-- Data for analysis follows --

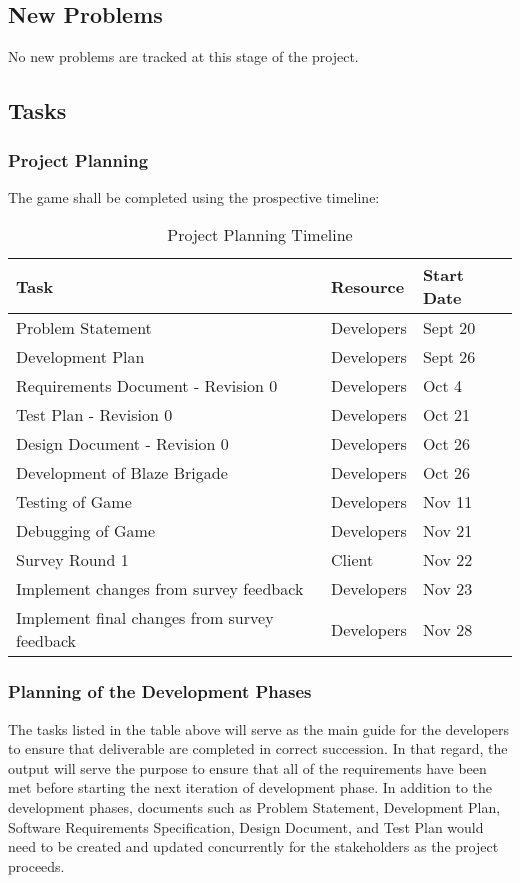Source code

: \documentclass{article}
\begin{document}
\subsection{New Problems}
No new problems are tracked at this stage of the project.

\subsection{Tasks}
\subsubsection{Project Planning}
The game shall be completed using the prospective timeline:

\noindent
\begin{table}[H]
\begin{tabularx}{\textwidth}{llX}
    \toprule
    Task & Resource & Start Date \\
    \midrule
    Problem Statement & Developers  & Sept 20 \\
    Development Plan & Developers  & Sept 26 \\
    Requirements Document - Revision 0 & Developers & Oct 4 \\
    Test Plan - Revision 0 & Developers  & Oct 21 \\
    Design Document - Revision 0 & Developers & Oct 26 \\
    Development of Blaze Brigade & Developers & Oct 26\\
    Testing of Game & Developers & Nov 11\\
    Debugging of Game & Developers & Nov 21 \\
    Survey Round 1 & Client & Nov 22 \\
    Implement changes from survey feedback & Developers & Nov 23 \\
    Implement final changes from survey feedback & Developers & Nov 28 \\
    \bottomrule
\end{tabularx}
\caption{Project Planning Timeline}
\end{table}

\subsubsection{Planning of the Development Phases}

The tasks listed in the table above will serve as the main guide for the developers to ensure that deliverable are completed in correct succession. In that regard, the output will serve the purpose to ensure that all of the requirements have been met before starting the next iteration of development phase. In addition to the development phases, documents such as Problem Statement, Development Plan, Software Requirements Specification, Design Document, and Test Plan would need to be created and updated concurrently for the stakeholders as the project proceeds.
\end{document}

-- Data for analysis concluded --

■ Requirement
Scan the data above, find each line with "subsubsection", and copy it.

■ Expected answer
\subsubsection{Project Planning}
\subsubsection{Planning of the Development Phases}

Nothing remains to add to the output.